Two books have come across our desk in recent months that offer plenty of projects and hours of fun for home and garden.

185087 Modrn cover“Forgotten Ways for Modern Days: Kitchen cures and household lore for a natural home and garden” speaks to those of us who long to clean ourselves with gentle natural tonics and creams and our (presumably sunlit, well-organized) homes with products that smell “of happy days strolling through a forest, crunching pine needles underfoot.” Which, it so happens, is writer Rachelle Blondel’s description of her Forest-Fresh Floor Cleaner.

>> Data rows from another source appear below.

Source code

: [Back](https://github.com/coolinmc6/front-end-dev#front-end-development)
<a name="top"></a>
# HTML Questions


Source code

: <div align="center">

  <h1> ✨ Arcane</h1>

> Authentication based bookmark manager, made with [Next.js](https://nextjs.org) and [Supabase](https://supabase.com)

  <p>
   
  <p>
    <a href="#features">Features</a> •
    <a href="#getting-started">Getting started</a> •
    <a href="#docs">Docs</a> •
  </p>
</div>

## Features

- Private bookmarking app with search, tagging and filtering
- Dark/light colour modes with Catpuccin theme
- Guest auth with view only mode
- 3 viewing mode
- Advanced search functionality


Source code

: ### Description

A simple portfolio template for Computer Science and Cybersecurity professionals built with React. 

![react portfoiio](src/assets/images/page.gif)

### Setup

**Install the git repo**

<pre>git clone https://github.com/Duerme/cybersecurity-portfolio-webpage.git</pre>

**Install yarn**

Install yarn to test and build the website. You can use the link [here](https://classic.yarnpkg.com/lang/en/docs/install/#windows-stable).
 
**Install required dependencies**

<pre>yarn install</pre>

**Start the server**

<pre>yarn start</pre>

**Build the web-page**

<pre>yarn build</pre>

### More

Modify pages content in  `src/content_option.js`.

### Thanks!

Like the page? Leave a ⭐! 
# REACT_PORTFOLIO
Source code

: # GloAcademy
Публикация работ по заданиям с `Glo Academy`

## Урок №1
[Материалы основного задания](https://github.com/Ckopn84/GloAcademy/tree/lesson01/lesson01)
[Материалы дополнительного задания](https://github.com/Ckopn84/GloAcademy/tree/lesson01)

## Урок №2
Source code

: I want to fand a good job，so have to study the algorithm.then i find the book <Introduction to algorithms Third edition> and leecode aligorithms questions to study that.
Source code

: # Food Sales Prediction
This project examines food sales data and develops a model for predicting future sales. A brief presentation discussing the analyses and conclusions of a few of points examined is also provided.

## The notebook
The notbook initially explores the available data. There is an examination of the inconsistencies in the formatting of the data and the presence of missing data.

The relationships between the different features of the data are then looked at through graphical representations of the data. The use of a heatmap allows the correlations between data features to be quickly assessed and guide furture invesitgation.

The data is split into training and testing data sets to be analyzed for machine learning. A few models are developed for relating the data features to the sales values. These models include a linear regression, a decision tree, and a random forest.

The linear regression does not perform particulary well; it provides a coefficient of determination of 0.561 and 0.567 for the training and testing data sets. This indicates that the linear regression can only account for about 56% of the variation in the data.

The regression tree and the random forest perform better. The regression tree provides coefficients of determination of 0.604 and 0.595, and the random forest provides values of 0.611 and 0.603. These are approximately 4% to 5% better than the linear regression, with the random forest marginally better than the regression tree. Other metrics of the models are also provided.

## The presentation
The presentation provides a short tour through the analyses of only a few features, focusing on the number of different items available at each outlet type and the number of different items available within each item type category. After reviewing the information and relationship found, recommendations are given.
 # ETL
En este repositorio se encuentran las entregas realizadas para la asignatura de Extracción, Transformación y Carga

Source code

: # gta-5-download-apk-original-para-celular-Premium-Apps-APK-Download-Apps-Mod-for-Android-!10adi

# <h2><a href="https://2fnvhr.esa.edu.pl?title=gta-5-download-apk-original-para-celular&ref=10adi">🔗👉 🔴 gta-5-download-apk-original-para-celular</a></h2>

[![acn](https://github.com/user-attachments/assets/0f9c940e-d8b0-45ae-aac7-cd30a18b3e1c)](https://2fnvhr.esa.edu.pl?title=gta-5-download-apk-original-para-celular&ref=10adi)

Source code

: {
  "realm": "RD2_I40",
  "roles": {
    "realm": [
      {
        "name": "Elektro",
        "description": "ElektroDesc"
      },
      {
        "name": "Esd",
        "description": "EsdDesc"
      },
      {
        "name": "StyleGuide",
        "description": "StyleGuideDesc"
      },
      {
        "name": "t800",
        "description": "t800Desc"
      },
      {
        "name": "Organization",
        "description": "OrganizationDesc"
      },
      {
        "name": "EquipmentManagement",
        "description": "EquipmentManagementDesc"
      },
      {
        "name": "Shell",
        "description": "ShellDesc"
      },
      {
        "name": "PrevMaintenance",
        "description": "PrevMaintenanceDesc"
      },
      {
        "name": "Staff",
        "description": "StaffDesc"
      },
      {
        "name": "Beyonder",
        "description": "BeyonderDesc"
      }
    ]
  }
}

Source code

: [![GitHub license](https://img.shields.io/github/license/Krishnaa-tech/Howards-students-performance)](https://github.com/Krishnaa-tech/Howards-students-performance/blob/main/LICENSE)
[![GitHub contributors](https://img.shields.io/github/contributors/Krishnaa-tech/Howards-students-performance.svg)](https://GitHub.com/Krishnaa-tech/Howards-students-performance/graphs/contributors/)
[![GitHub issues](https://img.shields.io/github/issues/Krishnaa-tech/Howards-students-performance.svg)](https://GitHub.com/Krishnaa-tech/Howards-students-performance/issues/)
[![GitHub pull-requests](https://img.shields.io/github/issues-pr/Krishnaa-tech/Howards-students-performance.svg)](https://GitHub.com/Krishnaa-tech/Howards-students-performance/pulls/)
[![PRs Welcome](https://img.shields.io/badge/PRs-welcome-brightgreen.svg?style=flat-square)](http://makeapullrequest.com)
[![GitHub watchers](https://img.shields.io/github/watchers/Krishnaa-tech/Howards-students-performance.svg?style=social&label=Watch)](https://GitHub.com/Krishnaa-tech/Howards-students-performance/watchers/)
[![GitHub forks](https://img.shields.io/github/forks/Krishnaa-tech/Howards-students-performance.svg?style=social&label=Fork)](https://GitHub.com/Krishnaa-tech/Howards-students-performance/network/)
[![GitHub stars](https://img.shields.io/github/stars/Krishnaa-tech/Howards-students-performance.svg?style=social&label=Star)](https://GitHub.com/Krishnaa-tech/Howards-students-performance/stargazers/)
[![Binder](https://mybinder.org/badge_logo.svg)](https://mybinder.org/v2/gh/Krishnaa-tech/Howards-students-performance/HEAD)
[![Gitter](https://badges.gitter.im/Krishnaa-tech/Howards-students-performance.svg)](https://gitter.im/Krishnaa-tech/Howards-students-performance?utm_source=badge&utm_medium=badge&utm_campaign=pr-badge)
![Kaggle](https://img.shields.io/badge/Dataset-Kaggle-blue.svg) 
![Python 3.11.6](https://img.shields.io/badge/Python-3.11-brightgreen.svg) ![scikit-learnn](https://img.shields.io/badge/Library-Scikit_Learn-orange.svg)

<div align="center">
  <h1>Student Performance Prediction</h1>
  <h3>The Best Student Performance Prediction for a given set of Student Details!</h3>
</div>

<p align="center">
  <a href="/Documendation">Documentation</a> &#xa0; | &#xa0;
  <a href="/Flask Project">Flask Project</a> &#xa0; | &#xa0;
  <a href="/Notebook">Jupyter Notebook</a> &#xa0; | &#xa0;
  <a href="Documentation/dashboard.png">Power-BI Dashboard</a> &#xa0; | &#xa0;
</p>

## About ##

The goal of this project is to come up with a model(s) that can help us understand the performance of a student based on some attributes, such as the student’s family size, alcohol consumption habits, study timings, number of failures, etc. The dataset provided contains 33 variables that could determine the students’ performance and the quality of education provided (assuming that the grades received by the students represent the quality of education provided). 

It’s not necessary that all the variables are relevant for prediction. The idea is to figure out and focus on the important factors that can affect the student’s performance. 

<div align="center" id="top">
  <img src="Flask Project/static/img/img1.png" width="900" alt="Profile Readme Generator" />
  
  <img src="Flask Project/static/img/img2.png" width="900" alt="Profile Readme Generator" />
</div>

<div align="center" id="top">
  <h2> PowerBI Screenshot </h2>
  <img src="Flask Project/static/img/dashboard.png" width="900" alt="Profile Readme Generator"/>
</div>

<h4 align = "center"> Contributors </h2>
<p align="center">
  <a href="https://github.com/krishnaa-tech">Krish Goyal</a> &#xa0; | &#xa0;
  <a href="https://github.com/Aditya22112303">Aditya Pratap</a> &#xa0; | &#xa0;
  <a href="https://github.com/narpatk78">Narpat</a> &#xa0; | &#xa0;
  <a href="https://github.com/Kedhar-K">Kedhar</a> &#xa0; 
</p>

As linen-toned and cleanly designed as the natural lore it touts, the book (TarcherPerigee, $25) is divided into four sections: House and Home, In the Garden, Natural Health and Natural Beauty. It wanders hither and thither, offering instructions and tips for steeping caraway tea for an upset stomach, repurposing a lamp shade into a laundry basket, producing homemade paint (really) and keeping chickens. About that last, “Handle your hens regularly – your chance to get a hug and check their well-being at the same time.”

“Forgotten Ways for Modern Days” would make a charming gift for the green-inclined hostess with a Martha Stewart skill set.

ANYONE WHO grew up in the 1970s has tried her hand at growing an avocado tree from the byproduct of a guacamole-making session, but a passionfruit? A peanut? An olive?

185087 pits cover“Plants from Pits: How to Grow a Garden from Kitchen Scraps” by Holly Farrell is a little book (6-by-8½ inches, 144 pages) with a little premise. As the very first lines state, “How often have you looked at a pile of fruit pits and thought ‘I wonder if they would grow?,’ before consigning them to the trash can? The truth is, they probably would grow – and more easily than you think.”

What follows is sets of basic step-by-step instructions for a range of plants, each graded by Easiness, Patience and Type (perennial or annual; bush, tree or vine). Every plant gets an attractive photograph or two, and sweet, childlike illustrations are sprinkled throughout the book like so many seedlings. While Farrell recommends growing from pits as “a brilliant means of introducing children to the outdoors and the science of plants,” their efforts will likely require some adult oversight. Blueberries and cranberries, for instance, want “ericaceous” compost, while figs require a somewhat complicated sequence of flesh mashing, floating and scraping in order to extract the pits.

“Plants from Pits” (Octopus Books, $14.99) includes general information on containers, equipment, diseases, pests, pruning and repotting. It’s a cheerful little book, which seems apt for the cheerful hobby of watching things grow.